◆ What you should do: How many lines of the data contain the word "treffen"? Give only that number.

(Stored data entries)
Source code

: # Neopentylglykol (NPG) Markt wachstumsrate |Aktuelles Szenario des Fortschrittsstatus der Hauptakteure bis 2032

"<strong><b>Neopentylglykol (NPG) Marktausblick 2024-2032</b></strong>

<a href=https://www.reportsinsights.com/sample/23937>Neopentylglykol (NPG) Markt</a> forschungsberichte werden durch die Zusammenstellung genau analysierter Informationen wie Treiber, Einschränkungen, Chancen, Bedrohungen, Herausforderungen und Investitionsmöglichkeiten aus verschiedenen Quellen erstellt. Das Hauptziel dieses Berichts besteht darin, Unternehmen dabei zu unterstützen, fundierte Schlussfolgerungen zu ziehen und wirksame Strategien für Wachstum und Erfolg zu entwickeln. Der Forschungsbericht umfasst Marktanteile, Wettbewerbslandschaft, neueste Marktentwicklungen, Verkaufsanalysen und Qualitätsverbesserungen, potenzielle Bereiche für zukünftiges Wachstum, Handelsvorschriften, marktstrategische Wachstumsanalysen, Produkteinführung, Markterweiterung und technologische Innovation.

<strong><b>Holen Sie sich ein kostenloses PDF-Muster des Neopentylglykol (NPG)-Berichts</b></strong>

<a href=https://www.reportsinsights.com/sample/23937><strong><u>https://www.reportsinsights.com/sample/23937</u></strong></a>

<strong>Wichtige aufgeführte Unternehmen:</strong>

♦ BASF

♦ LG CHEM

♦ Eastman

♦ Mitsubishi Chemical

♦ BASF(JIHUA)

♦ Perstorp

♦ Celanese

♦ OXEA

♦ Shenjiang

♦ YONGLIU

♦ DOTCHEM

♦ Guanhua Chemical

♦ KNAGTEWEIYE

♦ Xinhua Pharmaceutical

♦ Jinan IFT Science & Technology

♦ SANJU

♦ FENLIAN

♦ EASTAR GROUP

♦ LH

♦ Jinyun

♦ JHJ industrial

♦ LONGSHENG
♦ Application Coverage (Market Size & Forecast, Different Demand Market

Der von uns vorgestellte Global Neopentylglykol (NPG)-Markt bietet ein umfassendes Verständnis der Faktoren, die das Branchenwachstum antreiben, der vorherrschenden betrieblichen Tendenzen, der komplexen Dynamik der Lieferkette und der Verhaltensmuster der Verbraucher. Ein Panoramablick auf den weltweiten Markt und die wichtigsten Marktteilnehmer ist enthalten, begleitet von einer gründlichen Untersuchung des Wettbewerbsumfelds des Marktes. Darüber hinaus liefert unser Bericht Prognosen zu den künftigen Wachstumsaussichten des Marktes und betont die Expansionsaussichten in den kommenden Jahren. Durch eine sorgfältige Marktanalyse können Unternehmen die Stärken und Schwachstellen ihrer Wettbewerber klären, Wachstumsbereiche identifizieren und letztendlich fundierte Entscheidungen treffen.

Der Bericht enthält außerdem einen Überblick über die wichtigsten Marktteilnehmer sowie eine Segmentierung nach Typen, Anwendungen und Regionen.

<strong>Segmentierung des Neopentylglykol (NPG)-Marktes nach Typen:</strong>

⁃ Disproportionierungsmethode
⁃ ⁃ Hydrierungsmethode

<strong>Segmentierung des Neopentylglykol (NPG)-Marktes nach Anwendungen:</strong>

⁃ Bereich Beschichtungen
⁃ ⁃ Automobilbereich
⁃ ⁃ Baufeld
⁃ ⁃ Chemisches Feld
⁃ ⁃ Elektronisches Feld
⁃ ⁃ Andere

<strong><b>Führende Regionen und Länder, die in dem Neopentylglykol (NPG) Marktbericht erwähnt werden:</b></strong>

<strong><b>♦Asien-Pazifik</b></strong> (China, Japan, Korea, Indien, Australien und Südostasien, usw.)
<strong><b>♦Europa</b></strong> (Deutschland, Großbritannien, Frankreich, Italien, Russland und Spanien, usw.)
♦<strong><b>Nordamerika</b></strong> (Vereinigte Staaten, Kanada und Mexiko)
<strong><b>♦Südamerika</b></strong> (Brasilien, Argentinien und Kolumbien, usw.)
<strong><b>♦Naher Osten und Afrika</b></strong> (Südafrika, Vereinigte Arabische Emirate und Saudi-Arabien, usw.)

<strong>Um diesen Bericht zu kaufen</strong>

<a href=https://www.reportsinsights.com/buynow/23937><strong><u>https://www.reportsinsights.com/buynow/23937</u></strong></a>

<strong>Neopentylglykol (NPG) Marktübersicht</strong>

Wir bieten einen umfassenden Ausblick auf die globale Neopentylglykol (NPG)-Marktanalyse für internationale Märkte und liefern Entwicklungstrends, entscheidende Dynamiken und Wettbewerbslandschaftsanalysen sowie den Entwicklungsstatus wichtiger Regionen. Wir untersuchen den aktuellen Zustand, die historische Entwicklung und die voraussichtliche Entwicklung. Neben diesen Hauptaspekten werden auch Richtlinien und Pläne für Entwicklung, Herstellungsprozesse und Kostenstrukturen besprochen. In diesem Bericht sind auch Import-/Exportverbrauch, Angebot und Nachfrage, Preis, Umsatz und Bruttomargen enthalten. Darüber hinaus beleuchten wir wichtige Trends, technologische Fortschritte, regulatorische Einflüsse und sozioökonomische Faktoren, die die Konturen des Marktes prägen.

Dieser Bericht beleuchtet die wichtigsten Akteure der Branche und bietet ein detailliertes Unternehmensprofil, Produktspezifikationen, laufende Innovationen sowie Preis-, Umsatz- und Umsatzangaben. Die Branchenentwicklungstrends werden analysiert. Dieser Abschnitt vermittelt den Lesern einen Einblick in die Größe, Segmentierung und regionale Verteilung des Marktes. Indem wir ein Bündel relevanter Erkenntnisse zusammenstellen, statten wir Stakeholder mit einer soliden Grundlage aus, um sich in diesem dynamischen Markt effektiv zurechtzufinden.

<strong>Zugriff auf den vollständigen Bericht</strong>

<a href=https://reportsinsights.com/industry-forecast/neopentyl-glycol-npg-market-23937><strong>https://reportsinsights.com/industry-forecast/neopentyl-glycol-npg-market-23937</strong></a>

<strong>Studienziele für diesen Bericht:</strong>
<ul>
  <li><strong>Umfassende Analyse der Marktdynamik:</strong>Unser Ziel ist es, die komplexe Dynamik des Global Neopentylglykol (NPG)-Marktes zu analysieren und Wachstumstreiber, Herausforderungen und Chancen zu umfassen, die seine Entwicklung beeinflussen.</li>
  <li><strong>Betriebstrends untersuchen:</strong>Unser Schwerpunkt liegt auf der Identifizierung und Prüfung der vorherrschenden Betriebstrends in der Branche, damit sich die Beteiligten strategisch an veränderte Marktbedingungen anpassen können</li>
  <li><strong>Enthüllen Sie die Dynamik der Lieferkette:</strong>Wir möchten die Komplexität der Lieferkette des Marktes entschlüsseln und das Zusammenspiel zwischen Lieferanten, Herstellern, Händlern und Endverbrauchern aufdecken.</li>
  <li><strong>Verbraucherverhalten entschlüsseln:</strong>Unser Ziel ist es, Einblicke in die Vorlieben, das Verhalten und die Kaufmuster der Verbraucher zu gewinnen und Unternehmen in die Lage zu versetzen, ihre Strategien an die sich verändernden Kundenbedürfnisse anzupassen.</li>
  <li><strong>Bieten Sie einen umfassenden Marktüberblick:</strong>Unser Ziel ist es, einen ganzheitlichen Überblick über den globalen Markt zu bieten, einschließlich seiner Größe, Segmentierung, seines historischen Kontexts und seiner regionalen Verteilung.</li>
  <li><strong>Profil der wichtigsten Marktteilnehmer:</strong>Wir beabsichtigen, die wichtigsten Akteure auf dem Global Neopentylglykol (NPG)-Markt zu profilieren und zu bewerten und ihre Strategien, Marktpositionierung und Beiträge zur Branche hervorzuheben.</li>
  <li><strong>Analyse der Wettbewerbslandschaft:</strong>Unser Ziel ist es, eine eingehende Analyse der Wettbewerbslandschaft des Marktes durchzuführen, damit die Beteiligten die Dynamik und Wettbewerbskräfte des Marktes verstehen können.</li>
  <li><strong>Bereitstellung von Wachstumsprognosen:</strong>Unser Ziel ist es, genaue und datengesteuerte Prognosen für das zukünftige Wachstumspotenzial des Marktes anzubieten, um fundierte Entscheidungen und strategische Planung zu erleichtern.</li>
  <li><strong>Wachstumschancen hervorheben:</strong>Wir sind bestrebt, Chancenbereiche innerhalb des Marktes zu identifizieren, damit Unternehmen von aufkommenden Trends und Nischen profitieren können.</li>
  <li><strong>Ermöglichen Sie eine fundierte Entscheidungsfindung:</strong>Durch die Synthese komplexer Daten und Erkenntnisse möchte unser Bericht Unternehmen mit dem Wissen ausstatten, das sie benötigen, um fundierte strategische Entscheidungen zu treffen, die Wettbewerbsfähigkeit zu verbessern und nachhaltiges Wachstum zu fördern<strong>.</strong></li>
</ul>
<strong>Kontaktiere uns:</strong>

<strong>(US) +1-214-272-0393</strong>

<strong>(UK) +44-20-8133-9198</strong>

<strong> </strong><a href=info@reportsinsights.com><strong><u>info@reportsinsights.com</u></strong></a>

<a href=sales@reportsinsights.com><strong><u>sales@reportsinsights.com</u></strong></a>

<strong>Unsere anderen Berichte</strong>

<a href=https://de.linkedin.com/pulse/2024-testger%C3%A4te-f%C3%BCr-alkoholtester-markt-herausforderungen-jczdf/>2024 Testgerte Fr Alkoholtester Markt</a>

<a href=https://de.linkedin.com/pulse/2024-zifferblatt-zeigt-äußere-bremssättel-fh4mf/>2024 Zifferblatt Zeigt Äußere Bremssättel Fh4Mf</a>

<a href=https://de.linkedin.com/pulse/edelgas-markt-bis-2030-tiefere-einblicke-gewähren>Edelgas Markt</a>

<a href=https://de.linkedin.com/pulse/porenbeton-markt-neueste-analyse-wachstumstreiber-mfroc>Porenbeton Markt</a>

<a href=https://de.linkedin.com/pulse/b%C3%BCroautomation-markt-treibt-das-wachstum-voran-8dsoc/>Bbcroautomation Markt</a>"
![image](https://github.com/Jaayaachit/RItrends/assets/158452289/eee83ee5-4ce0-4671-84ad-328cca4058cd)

◆ Solution to the problem: 2